一方、教会では、聖職者がミッドの浄化に苦戦していた。


聖職者:「うーむ、なんと強力な呪いだろうか」

    「おお、神よ、この呪われし者に、永遠の眠りをお与え下さい」


聖職者は優秀であったが

ダークナイトの呪いは、その力を遥かに上回るものだったのだ。

ミッドの死体は、部分ごとに別々の箱に入れられていた。

復活を妨げる応急処置だ。

考えた末に、死体の入った箱は

各自が遠く離れた場所に埋葬された。


そして、再び夜が訪れた。

満月が煌々と輝く静かな夜だ。

トロルトスは、周囲が見渡せる平原で辺りを警戒していた。

ダークナイトが再び現れる可能性は十分ある。

それまでは、昼夜の逆転した生活を続けるつもりだ。

トロルトスの前方で何かがちらついた。

黒い鎧のパーツが空中に突然現れ、

瞬く間に融合し、黒い鎧騎士となった。


トロルトス:「あの聖職者め、しくじりやがって」


ダークナイトがゆっくりと近づいてきた。


トロルトス:「よう、まだやられ足りねえか?」


鉄球が放たれる。

ダークナイトは、すんでの所で鉄球を回避した。


トロルトス:「ほう、少しはやるようになったか」


ダークナイトは、自身の能力に違和感を感じていた。

今夜は満月、絶不調のはずだ。

はっと気づき、満月を見上げる。

月が欠けている!三日月よりも更に細い。

再び鉄球が飛んできた。

ダークナイトは片手を突き出し、いとも簡単に鉄球を止めた。


トロルトス:「くそ、何がどうなってる!」


三度鉄球を投げる。
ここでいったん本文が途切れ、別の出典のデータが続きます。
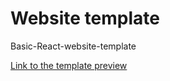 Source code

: # Website template

Basic-React-website-template

[Link to the template preview](https://karirantanen.com/webtemplates/webtemplate1/)
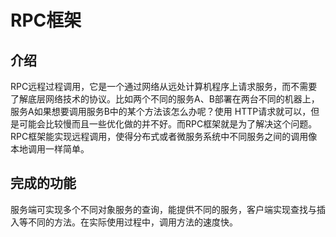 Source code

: # RPC框架
## 介绍
RPC远程过程调用，它是一个通过网络从远处计算机程序上请求服务，而不需要了解底层网络技术的协议。比如两个不同的服务A、B部署在两台不同的机器上，服务A如果想要调用服务B中的某个方法该怎么办呢？使用 HTTP请求就可以，但是可能会比较慢而且一些优化做的并不好。而RPC框架就是为了解决这个问题。
RPC框架能实现远程调用，使得分布式或者微服务系统中不同服务之间的调用像本地调用一样简单。
## 完成的功能
服务端可实现多个不同对象服务的查询，能提供不同的服务，客户端实现查找与插入等不同的方法。在实际使用过程中，调用方法的速度快。
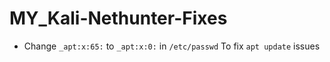 # MY_Kali-Nethunter-Fixes

- Change `_apt:x:65:` to `_apt:x:0:` in `/etc/passwd` To fix `apt update` issues
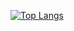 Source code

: [![Top Langs](https://github-readme-stats.vercel.app/api/top-langs/?username=Big-jpg)](https://github.com/anuraghazra/github-readme-stats)

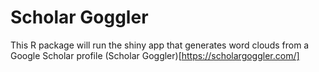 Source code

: # Scholar Goggler

This R package will run the shiny app that generates word clouds from a Google Scholar profile (Scholar Goggler)[https://scholargoggler.com/]
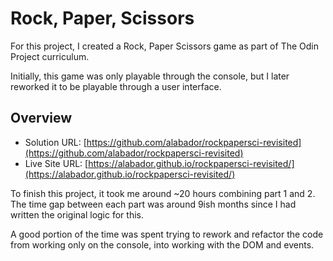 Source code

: # Rock, Paper, Scissors

For this project, I created a Rock, Paper Scissors game as part of The Odin Project curriculum. 

Initially, this game was only playable through the console, but I later reworked it to be playable through a user interface.

## Overview
- Solution URL: [https://github.com/alabador/rockpapersci-revisited](https://github.com/alabador/rockpapersci-revisited)
- Live Site URL: [https://alabador.github.io/rockpapersci-revisited/](https://alabador.github.io/rockpapersci-revisited/)

To finish this project, it took me around ~20 hours combining part 1 and 2. The time gap between each part was around 9ish months since I had written the original logic for this. 

A good portion of the time was spent trying to rework and refactor the code from working only on the console, into working with the DOM and events.  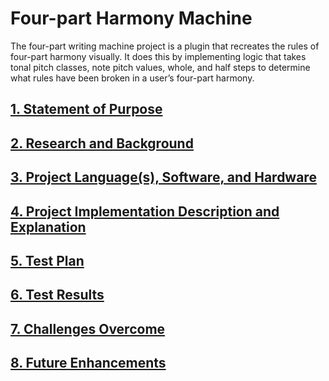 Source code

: # Four-part Harmony Machine

The four-part writing machine project is a plugin that recreates the rules of four-part harmony visually.  It does this by implementing logic that takes tonal pitch classes, note pitch values, whole, and half steps to determine what rules have been broken in a user’s four-part harmony.

## [1. Statement of Purpose](https://github.com/yeungs2019/CSU-Senior-Project/blob/master/docs/TestPlan.md#statement-of-purpose)

## [2. Research and Background](https://github.com/yeungs2019/CSU-Senior-Project/blob/master/docs/TestPlan.md#research-and-background)

## [3. Project Language(s), Software, and Hardware](https://github.com/yeungs2019/CSU-Senior-Project/blob/master/docs/TestPlan.md#project-languages-software-and-hardware)

## [4. Project Implementation Description and Explanation](https://github.com/yeungs2019/CSU-Senior-Project/blob/master/docs/TestPlan.md#project-implementation-description-and-explanation)

## [5. Test Plan](https://github.com/yeungs2019/CSU-Senior-Project/blob/master/docs/TestPlan.md#test-plan)

## [6. Test Results](https://github.com/yeungs2019/CSU-Senior-Project/blob/master/docs/TestPlan.md#test-results)

## [7. Challenges Overcome](https://github.com/yeungs2019/CSU-Senior-Project/blob/master/docs/TestPlan.md#challenges-overcome)

## [8. Future Enhancements](https://github.com/yeungs2019/CSU-Senior-Project/blob/master/docs/TestPlan.md#future-enhancements)

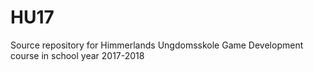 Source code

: # HU17
Source repository for Himmerlands Ungdomsskole Game Development course in school year 2017-2018
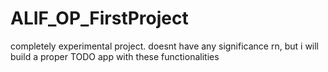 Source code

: # ALIF_OP_FirstProject
completely experimental project. doesnt have any significance rn, but i will build a proper TODO app with these functionalities
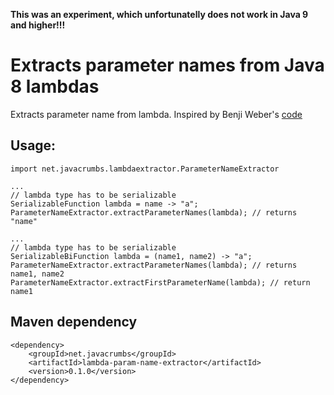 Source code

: **This was an experiment, which unfortunatelly does not work in Java 9 and higher!!!**

# Extracts parameter names from Java 8 lambdas

Extracts parameter name from lambda. Inspired by Benji Weber's [code](https://github.com/benjiman/lambda-type-references/blob/master/src/main/java/com/benjiweber/typeref/MethodFinder.java)

## Usage:
    import net.javacrumbs.lambdaextractor.ParameterNameExtractor

    ...
    // lambda type has to be serializable
    SerializableFunction lambda = name -> "a";
    ParameterNameExtractor.extractParameterNames(lambda); // returns "name"

    ...
    // lambda type has to be serializable
    SerializableBiFunction lambda = (name1, name2) -> "a";
    ParameterNameExtractor.extractParameterNames(lambda); // returns name1, name2
    ParameterNameExtractor.extractFirstParameterName(lambda); // return name1

## Maven dependency

    <dependency>
        <groupId>net.javacrumbs</groupId>
        <artifactId>lambda-param-name-extractor</artifactId>
        <version>0.1.0</version>
    </dependency>
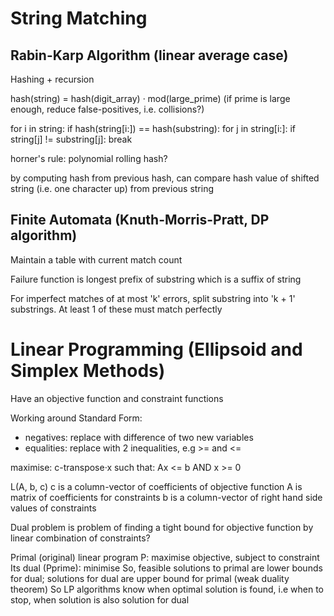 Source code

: <!-- SPDX-License-Identifier: zlib-acknowledgement -->
# String Matching
## Rabin-Karp Algorithm (linear average case)
Hashing + recursion

hash(string) = hash(digit_array) · mod(large_prime)
(if prime is large enough, reduce false-positives, i.e. collisions?)

for i in string:
  if hash(string[i:]) == hash(substring):
    for j in string[i:]:
      if string[j] != substring[j]:
        break
    
horner's rule: polynomial rolling hash?

by computing hash from previous hash, can compare hash value of shifted string (i.e. one character up) from previous string

## Finite Automata (Knuth-Morris-Pratt, DP algorithm)
Maintain a table with current match count

Failure function is longest prefix of substring which is a suffix of string 

For imperfect matches of at most 'k' errors, split substring into 'k + 1' substrings. 
At least 1 of these must match perfectly

# Linear Programming (Ellipsoid and Simplex Methods)
Have an objective function and constraint functions

Working around Standard Form:
* negatives: replace with difference of two new variables
* equalities: replace with 2 inequalities, e.g >= and <=

maximise: c-transpose·x
such that: Ax <= b AND x >= 0

L(A, b, c)
c is a column-vector of coefficients of objective function 
A is matrix of coefficients for constraints 
b is a column-vector of right hand side values of constraints

Dual problem is problem of finding a tight bound for objective function by linear combination of constraints?

Primal (original) linear program P: maximise objective, subject to constraint
Its dual (Pprime): minimise
So, feasible solutions to primal are lower bounds for dual; solutions for dual are upper bound for primal (weak duality theorem)
So LP algorithms know when optimal solution is found, i.e when to stop, when solution is also solution for dual 

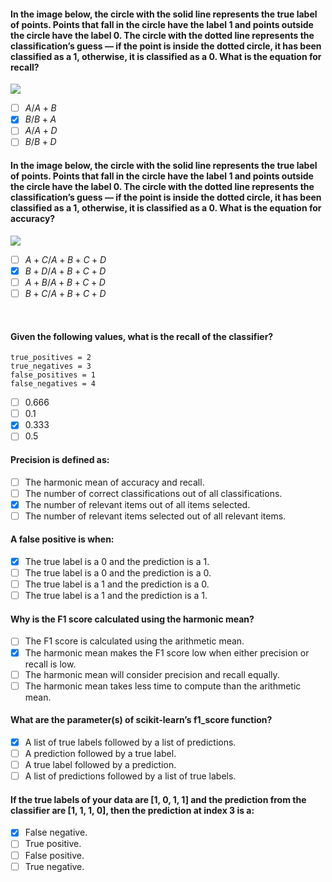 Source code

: #### In the image below, the circle with the solid line represents the true label of points. Points that fall in the circle have the label 1 and points outside the circle have the label 0. The circle with the dotted line represents the classification’s guess — if the point is inside the dotted circle, it has been classified as a 1, otherwise, it is classified as a 0. What is the equation for recall?

![](https://content.codecademy.com/programs/data-science-path/accuracy_venn.svg)

- [ ] $A/A+B$
- [x] $B/B+A$
- [ ] $A/A+D$
- [ ] $B/B+D$

#### In the image below, the circle with the solid line represents the true label of points. Points that fall in the circle have the label 1 and points outside the circle have the label 0. The circle with the dotted line represents the classification’s guess — if the point is inside the dotted circle, it has been classified as a 1, otherwise, it is classified as a 0. What is the equation for accuracy?

![](https://content.codecademy.com/programs/data-science-path/accuracy_venn.svg)

- [ ] $A+C/A+B+C+D$
- [x] $B+D/A+B+C+D$
- [ ]  $A+B/A+B+C+D$
- [ ]  $B+C/A+B+C+D$

​

#### Given the following values, what is the recall of the classifier?

    true_positives = 2
    true_negatives = 3
    false_positives = 1
    false_negatives = 4

- [ ] 0.666
- [ ] 0.1
- [x] 0.333
- [ ] 0.5

#### Precision is defined as:

- [ ] The harmonic mean of accuracy and recall.
- [ ] The number of correct classifications out of all classifications.
- [x] The number of relevant items out of all items selected.
- [ ] The number of relevant items selected out of all relevant items.

#### A false positive is when:

- [x] The true label is a 0 and the prediction is a 1.
- [ ] The true label is a 0 and the prediction is a 0.
- [ ] The true label is a 1 and the prediction is a 0.
- [ ] The true label is a 1 and the prediction is a 1.

#### Why is the F1 score calculated using the harmonic mean?

- [ ] The F1 score is calculated using the arithmetic mean.
- [x] The harmonic mean makes the F1 score low when either precision or recall is low.
- [ ] The harmonic mean will consider precision and recall equally.
- [ ] The harmonic mean takes less time to compute than the arithmetic mean.

#### What are the parameter(s) of scikit-learn’s f1_score function?

- [x] A list of true labels followed by a list of predictions.
- [ ] A prediction followed by a true label.
- [ ] A true label followed by a prediction.
- [ ] A list of predictions followed by a list of true labels.

#### If the true labels of your data are [1, 0, 1, 1] and the prediction from the classifier are [1, 1, 1, 0], then the prediction at index 3 is a:

- [x] False negative.
- [ ] True positive.
- [ ] False positive.
- [ ] True negative.
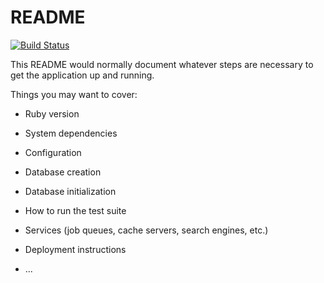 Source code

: # README

[![Build Status](https://travis-ci.org/mrteera/rails-bdd-tdd.svg?branch=master)](https://travis-ci.org/mrteera/rails-bdd-tdd)


This README would normally document whatever steps are necessary to get the
application up and running.

Things you may want to cover:

* Ruby version

* System dependencies

* Configuration

* Database creation

* Database initialization

* How to run the test suite

* Services (job queues, cache servers, search engines, etc.)

* Deployment instructions

* ...
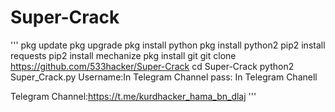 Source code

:# Super-Crack
'''
pkg update
pkg upgrade
pkg install python
pkg install python2
pip2 install requests
pip2 install mechanize
pkg install git
git clone https://github.com/533hacker/Super-Crack
cd Super-Crack
python2 Super_Crack.py
Username:In Telegram Channel
pass: In Telegram Chanell

Telegram Channel:https://t.me/kurdhacker_hama_bn_dlaj
'''
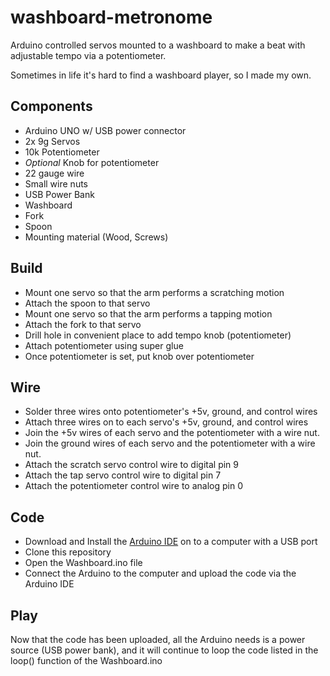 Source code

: # washboard-metronome
Arduino controlled servos mounted to a washboard to make a beat with adjustable tempo via a potentiometer.

Sometimes in life it's hard to find a washboard player, so I made my own.

## Components
- Arduino UNO w/ USB power connector
- 2x 9g Servos
- 10k Potentiometer
- *Optional* Knob for potentiometer
- 22 gauge wire
- Small wire nuts
- USB Power Bank
- Washboard
- Fork
- Spoon
- Mounting material (Wood, Screws)

## Build
- Mount one servo so that the arm performs a scratching motion
- Attach the spoon to that servo
- Mount one servo so that the arm performs a tapping motion
- Attach the fork to that servo
- Drill hole in convenient place to add tempo knob (potentiometer)
- Attach potentiometer using super glue
- Once potentiometer is set, put knob over potentiometer

## Wire
- Solder three wires onto potentiometer's +5v, ground, and control wires
- Attach three wires on to each servo's +5v, ground, and control wires
- Join the +5v wires of each servo and the potentiometer with a wire nut. 
- Join the ground wires of each servo and the potentiometer with a wire nut. 
- Attach the scratch servo control wire to digital pin 9
- Attach the tap servo control wire to digital pin 7
- Attach the potentiometer control wire to analog pin 0

## Code
- Download and Install the [Arduino IDE](https://www.arduino.cc/en/Main/Software) on to a computer with a USB port
- Clone this repository
- Open the Washboard.ino file
- Connect the Arduino to the computer and upload the code via the Arduino IDE

## Play
Now that the code has been uploaded, all the Arduino needs is a power source (USB power bank), and it will continue to loop the code listed in the loop() function of the Washboard.ino 
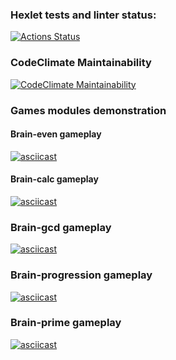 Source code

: ### Hexlet tests and linter status:
[![Actions Status](https://github.com/itroxa/python-project-49/workflows/hexlet-check/badge.svg)](https://github.com/itroxa/python-project-49/actions)
### CodeClimate Maintainability
[![CodeClimate Maintainability](https://api.codeclimate.com/v1/badges/6cc531d28c4f258d66dd/maintainability)](https://codeclimate.com/github/itroxa/python-project-49/maintainability)
### Games modules demonstration
#### Brain-even gameplay
[![asciicast](https://asciinema.org/a/dmKIbAZa6dxd7Yy7hMQkN3fuY.svg)](https://asciinema.org/a/dmKIbAZa6dxd7Yy7hMQkN3fuY)
#### Brain-calc gameplay
[![asciicast](https://asciinema.org/a/iqZIMVeGwWiqLIWsC5PVQFUmr.svg)](https://asciinema.org/a/iqZIMVeGwWiqLIWsC5PVQFUmr)
### Brain-gcd gameplay
[![asciicast](https://asciinema.org/a/vNwVZBDPrimH0HyN8HcnvBfQu.svg)](https://asciinema.org/a/vNwVZBDPrimH0HyN8HcnvBfQu)
### Brain-progression gameplay
[![asciicast](https://asciinema.org/a/kjPx5WD4vsQ2miQOjIigYxWgk.svg)](https://asciinema.org/a/kjPx5WD4vsQ2miQOjIigYxWgk)
### Brain-prime gameplay
[![asciicast](https://asciinema.org/a/0TefHYbuZkuIaA8oQ8z0gYxtc.svg)](https://asciinema.org/a/0TefHYbuZkuIaA8oQ8z0gYxtc) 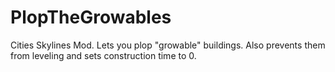 # PlopTheGrowables
Cities Skylines Mod. Lets you plop "growable" buildings. Also prevents them from leveling and sets construction time to 0.
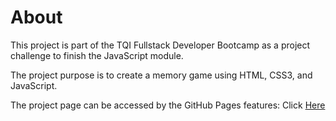 # About

This project is part of the TQI Fullstack Developer Bootcamp as a project challenge to finish the JavaScript module.

The project purpose is to create a memory game using HTML, CSS3, and JavaScript.

The project page can be accessed by the GitHub Pages features: Click [Here](https://masachetti.github.io/tqi-memory-game/) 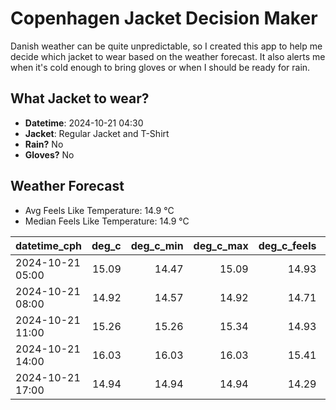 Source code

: 
# Copenhagen Jacket Decision Maker

Danish weather can be quite unpredictable, so I created this app to help me decide which jacket to wear based on the weather forecast. 
It also alerts me when it's cold enough to bring gloves or when I should be ready for rain.

## What Jacket to wear?

- **Datetime**: 2024-10-21 04:30
- **Jacket**: Regular Jacket and T-Shirt
- **Rain?** No
- **Gloves?** No

## Weather Forecast
- Avg Feels Like Temperature: 14.9 °C
- Median Feels Like Temperature: 14.9 °C

| datetime_cph     |   deg_c |   deg_c_min |   deg_c_max |   deg_c_feels | weather   | wind   | rain   |
|:-----------------|--------:|------------:|------------:|--------------:|:----------|:-------|:-------|
| 2024-10-21 05:00 |   15.09 |       14.47 |       15.09 |         14.93 | Clouds    | High   | None   |
| 2024-10-21 08:00 |   14.92 |       14.57 |       14.92 |         14.71 | Clouds    | High   | None   |
| 2024-10-21 11:00 |   15.26 |       15.26 |       15.34 |         14.93 | Clouds    | High   | None   |
| 2024-10-21 14:00 |   16.03 |       16.03 |       16.03 |         15.41 | Clouds    | High   | None   |
| 2024-10-21 17:00 |   14.94 |       14.94 |       14.94 |         14.29 | Clouds    | High   | None   |
         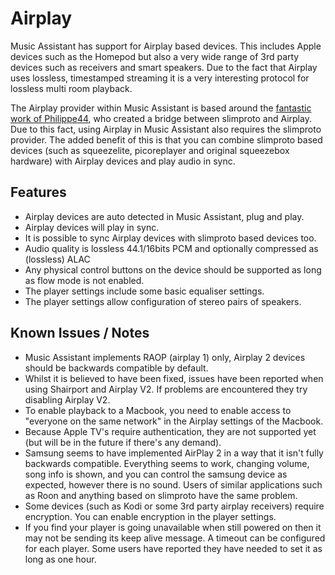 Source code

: # Airplay

Music Assistant has support for Airplay based devices. This includes Apple devices such as the Homepod but also a very wide range of 3rd party devices such as receivers and smart speakers. Due to the fact that Airplay uses lossless, timestamped streaming it is a very interesting protocol for lossless multi room playback.

The Airplay provider within Music Assistant is based around the [fantastic work of Philippe44](https://github.com/philippe44/LMS-Raop), who created a bridge between slimproto and Airplay. Due to this fact, using Airplay in Music Assistant also requires the slimproto provider. The added benefit of this is that you can combine slimproto based devices (such as squeezelite, picoreplayer and original squeezebox hardware) with Airplay devices and play audio in sync.

## Features

- Airplay devices are auto detected in Music Assistant, plug and play.
- Airplay devices will play in sync.
- It is possible to sync Airplay devices with slimproto based devices too.
- Audio quality is lossless 44.1/16bits PCM and optionally compressed as (lossless) ALAC
- Any physical control buttons on the device should be  supported as long as flow mode is not enabled.
- The player settings include some basic equaliser settings.
- The player settings allow configuration of stereo pairs of speakers.

## Known Issues / Notes

- Music Assistant implements RAOP (airplay 1) only, Airplay 2 devices should be backwards compatible by default.
- Whilst it is believed to have been fixed, issues have been reported when using Shairport and Airplay V2. If problems are encountered they try disabling Airplay V2.
- To enable playback to a Macbook, you need to enable access to "everyone on the same network" in the Airplay settings of the Macbook.
- Because Apple TV's require authentication, they are not supported yet (but will be in the future if there's any demand).
- Samsung seems to have implemented AirPlay 2 in a way that it isn't fully backwards compatible. Everything seems to work, changing volume, song info is shown, and you can control the samsung device as expected, however there is no sound. Users of similar applications such as Roon and anything based on slimproto have the same problem. 
- Some devices (such as Kodi or some 3rd party airplay receivers) require encryption. You can enable encryption in the player settings.
- If you find your player is going unavailable when still powered on then it may not be sending its keep alive message. A timeout can be configured for each player. Some users have reported they have needed to set it as long as one hour.
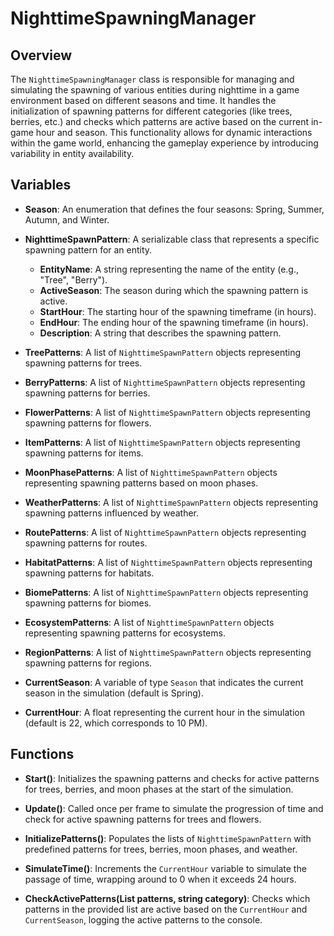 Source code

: # NighttimeSpawningManager

## Overview
The `NighttimeSpawningManager` class is responsible for managing and simulating the spawning of various entities during nighttime in a game environment based on different seasons and time. It handles the initialization of spawning patterns for different categories (like trees, berries, etc.) and checks which patterns are active based on the current in-game hour and season. This functionality allows for dynamic interactions within the game world, enhancing the gameplay experience by introducing variability in entity availability.

## Variables

- **Season**: An enumeration that defines the four seasons: Spring, Summer, Autumn, and Winter.
  
- **NighttimeSpawnPattern**: A serializable class that represents a specific spawning pattern for an entity.
  - **EntityName**: A string representing the name of the entity (e.g., "Tree", "Berry").
  - **ActiveSeason**: The season during which the spawning pattern is active.
  - **StartHour**: The starting hour of the spawning timeframe (in hours).
  - **EndHour**: The ending hour of the spawning timeframe (in hours).
  - **Description**: A string that describes the spawning pattern.

- **TreePatterns**: A list of `NighttimeSpawnPattern` objects representing spawning patterns for trees.
- **BerryPatterns**: A list of `NighttimeSpawnPattern` objects representing spawning patterns for berries.
- **FlowerPatterns**: A list of `NighttimeSpawnPattern` objects representing spawning patterns for flowers.
- **ItemPatterns**: A list of `NighttimeSpawnPattern` objects representing spawning patterns for items.
- **MoonPhasePatterns**: A list of `NighttimeSpawnPattern` objects representing spawning patterns based on moon phases.
- **WeatherPatterns**: A list of `NighttimeSpawnPattern` objects representing spawning patterns influenced by weather.
- **RoutePatterns**: A list of `NighttimeSpawnPattern` objects representing spawning patterns for routes.
- **HabitatPatterns**: A list of `NighttimeSpawnPattern` objects representing spawning patterns for habitats.
- **BiomePatterns**: A list of `NighttimeSpawnPattern` objects representing spawning patterns for biomes.
- **EcosystemPatterns**: A list of `NighttimeSpawnPattern` objects representing spawning patterns for ecosystems.
- **RegionPatterns**: A list of `NighttimeSpawnPattern` objects representing spawning patterns for regions.
- **CurrentSeason**: A variable of type `Season` that indicates the current season in the simulation (default is Spring).
- **CurrentHour**: A float representing the current hour in the simulation (default is 22, which corresponds to 10 PM).

## Functions

- **Start()**: Initializes the spawning patterns and checks for active patterns for trees, berries, and moon phases at the start of the simulation.

- **Update()**: Called once per frame to simulate the progression of time and check for active spawning patterns for trees and flowers.

- **InitializePatterns()**: Populates the lists of `NighttimeSpawnPattern` with predefined patterns for trees, berries, moon phases, and weather.

- **SimulateTime()**: Increments the `CurrentHour` variable to simulate the passage of time, wrapping around to 0 when it exceeds 24 hours.

- **CheckActivePatterns(List<NighttimeSpawnPattern> patterns, string category)**: Checks which patterns in the provided list are active based on the `CurrentHour` and `CurrentSeason`, logging the active patterns to the console.
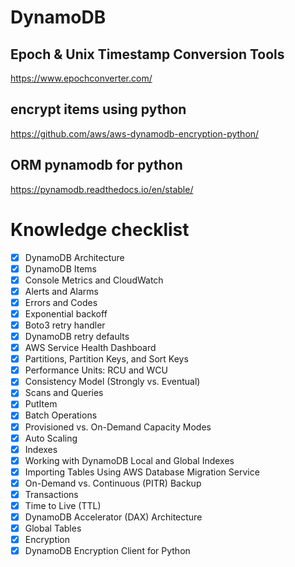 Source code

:# DynamoDB

## Epoch & Unix Timestamp Conversion Tools

https://www.epochconverter.com/

## encrypt items using python

https://github.com/aws/aws-dynamodb-encryption-python/

## ORM pynamodb for python

https://pynamodb.readthedocs.io/en/stable/


# Knowledge checklist

- [x] DynamoDB Architecture
- [x] DynamoDB Items
- [x] Console Metrics and CloudWatch
- [x] Alerts and Alarms
- [x] Errors and Codes
- [x] Exponential backoff
- [x] Boto3 retry handler
- [x] DynamoDB retry defaults
- [x] AWS Service Health Dashboard
- [x] Partitions, Partition Keys, and Sort Keys
- [x] Performance Units: RCU and WCU
- [x] Consistency Model (Strongly vs. Eventual)
- [x] Scans and Queries
- [x] PutItem
- [x] Batch Operations
- [x] Provisioned vs. On-Demand Capacity Modes
- [x] Auto Scaling
- [x] Indexes
- [x] Working with DynamoDB Local and Global Indexes
- [x] Importing Tables Using AWS Database Migration Service
- [x] On-Demand vs. Continuous (PITR) Backup
- [x] Transactions
- [x] Time to Live (TTL)
- [x] DynamoDB Accelerator (DAX) Architecture
- [x] Global Tables
- [x] Encryption
- [x] DynamoDB Encryption Client for Python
しかし、ダークナイトは忽然と姿を消し

鉄球は地面にぶち当たった。


ダークナイト:「こっちだ」


トロルトスが声したの方角を見ると

黒い鎧に少しだけ不気味な赤い光を纏ったダークナイトの姿があった。


トロルトス:「この光は・・・まさか」


ダークナイト:「そうだ。俺の力は月食にも影響されるようだ」

       「そして今は完全なる月食、皆既月食。お前に勝ち目はない」


トロルトス:「糞が!」


四度目の鉄球。


ダークナイト:「ギガス・ブレイカー!」


ダークナイトが剣を一振りするほんの一瞬だけ

漆黒の剣が巨大化し、5メートルほど遠くの

トロルトスと鉄球、ついでに地面をざっくりと切り裂いた。

二分されたトロルトスの死体は紙切れのように吹き飛び、遥か遠くへ墜落した。


翌日。とある教会で、聖職者の遺体が見つかった。

呪われた黒い騎士は、関わる者を容赦なく死の闇へ突き落とすのだ。